START Dataset extract
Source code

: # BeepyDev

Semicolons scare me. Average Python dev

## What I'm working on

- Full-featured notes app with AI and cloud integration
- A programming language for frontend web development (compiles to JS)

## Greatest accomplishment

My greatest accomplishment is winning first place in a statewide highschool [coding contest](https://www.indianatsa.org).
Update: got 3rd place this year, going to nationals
END Dataset extract
#### Instructions to follow
Using the records above, list each line that includes "place".

#### Answer for the task
My greatest accomplishment is winning first place in a statewide highschool [coding contest](https://www.indianatsa.org).
Update: got 3rd place this year, going to nationals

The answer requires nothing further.